16) Safety notes (avoid common security mistakes)

• Never paste your private key (~/.ssh/id_ed25519) into websites, chat, or tickets.
• Use a passphrase for your key when possible, especially on laptops.
• If a key may have leaked, revoke it on the Git provider and generate a new one.
• Prefer per-device keys (one key per machine) so you can revoke a single device if lost.

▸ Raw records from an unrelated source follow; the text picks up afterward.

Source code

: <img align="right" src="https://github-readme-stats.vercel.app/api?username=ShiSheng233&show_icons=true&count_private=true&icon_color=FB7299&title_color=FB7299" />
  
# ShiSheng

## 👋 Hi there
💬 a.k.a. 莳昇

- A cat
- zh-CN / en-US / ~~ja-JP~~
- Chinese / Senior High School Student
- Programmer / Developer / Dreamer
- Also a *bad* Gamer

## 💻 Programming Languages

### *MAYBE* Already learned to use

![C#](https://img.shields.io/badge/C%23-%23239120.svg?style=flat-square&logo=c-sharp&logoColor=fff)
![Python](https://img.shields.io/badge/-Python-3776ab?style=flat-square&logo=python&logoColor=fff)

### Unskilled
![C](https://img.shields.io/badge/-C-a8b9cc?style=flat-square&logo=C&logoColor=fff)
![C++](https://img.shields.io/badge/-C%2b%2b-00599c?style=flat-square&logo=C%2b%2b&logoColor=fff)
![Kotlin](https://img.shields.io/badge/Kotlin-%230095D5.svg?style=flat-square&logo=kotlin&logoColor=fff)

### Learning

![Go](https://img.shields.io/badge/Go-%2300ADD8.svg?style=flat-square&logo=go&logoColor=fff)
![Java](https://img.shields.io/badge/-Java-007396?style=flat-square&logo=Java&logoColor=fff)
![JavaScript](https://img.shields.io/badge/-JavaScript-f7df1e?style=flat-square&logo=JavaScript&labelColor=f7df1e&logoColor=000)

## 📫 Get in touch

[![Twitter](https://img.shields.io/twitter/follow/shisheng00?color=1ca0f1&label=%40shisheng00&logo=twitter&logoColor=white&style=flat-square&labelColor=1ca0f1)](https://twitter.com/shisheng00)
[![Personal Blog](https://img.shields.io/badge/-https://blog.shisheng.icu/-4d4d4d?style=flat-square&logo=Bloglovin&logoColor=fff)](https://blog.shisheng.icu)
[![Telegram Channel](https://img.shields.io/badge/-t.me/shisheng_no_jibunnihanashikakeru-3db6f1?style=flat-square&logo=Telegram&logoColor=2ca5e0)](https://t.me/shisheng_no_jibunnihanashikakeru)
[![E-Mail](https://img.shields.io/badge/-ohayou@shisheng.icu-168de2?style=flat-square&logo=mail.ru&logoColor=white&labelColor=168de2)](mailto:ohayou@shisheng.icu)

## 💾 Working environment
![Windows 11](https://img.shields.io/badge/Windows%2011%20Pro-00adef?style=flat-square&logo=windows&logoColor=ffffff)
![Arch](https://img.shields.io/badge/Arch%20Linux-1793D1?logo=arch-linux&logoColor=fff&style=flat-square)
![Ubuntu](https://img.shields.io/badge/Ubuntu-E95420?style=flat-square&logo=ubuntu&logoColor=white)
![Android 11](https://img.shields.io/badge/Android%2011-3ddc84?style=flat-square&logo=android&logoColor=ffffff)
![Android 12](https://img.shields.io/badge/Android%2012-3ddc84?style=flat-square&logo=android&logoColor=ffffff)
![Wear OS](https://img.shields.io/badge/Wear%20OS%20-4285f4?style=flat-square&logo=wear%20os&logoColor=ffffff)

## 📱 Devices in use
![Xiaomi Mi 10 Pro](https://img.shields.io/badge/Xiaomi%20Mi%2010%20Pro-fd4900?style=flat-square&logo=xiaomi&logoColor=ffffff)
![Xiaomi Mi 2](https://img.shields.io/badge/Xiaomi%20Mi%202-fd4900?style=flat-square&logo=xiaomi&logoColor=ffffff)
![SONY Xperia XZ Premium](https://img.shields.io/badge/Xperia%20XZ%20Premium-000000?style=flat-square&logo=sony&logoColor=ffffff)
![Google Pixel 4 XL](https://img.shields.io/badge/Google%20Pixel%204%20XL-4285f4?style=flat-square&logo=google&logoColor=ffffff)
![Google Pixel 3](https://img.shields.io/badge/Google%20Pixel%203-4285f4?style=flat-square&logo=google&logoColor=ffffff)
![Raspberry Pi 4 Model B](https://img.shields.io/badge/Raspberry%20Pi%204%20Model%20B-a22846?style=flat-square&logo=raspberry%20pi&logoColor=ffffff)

17) Quick reference: fastest commands to run when you see the error

Run these in order and inspect output:

git remote -v
ls -al ~/.ssh
ssh-add -l
eval "$(ssh-agent -s)"
ssh-add ~/.ssh/id_ed25519
ssh -vT git@github.com

Then fix based on what you see:

• No key files → ssh-keygen
• Agent has no identities → ssh-add
• Wrong host → git remote set-url
• Wrong key offered → ~/.ssh/config with IdentitiesOnly yes
• Key not registered → add .pub to provider
• Bad permissions → chmod

18) If you’re still stuck: provide the right evidence

To troubleshoot efficiently, capture:

1. Remote URL:

git remote -v

2. SSH debug (redact usernames/emails if needed, but keep the “Offering public key” lines):

ssh -vvT git@github.com

3. Agent keys list:

ssh-add -l

With those three, you can almost always pinpoint the exact failure: wrong host, wrong key, key not added, permissions, or blocked port.

Summary

“Permission denied (publickey)” is not a Git bug; it’s SSH telling you: the server didn’t accept any key you offered. The fastest fix is:

1. Ensure you have a key (ssh-keygen -t ed25519)
2. Load it (ssh-add)
3. Register the public key on your Git provider
4. Test with ssh -T
5. If multiple keys exist, force the correct one via ~/.ssh/config

Follow the debug-driven approach above and you’ll solve it quickly—and understand why it broke in the first place.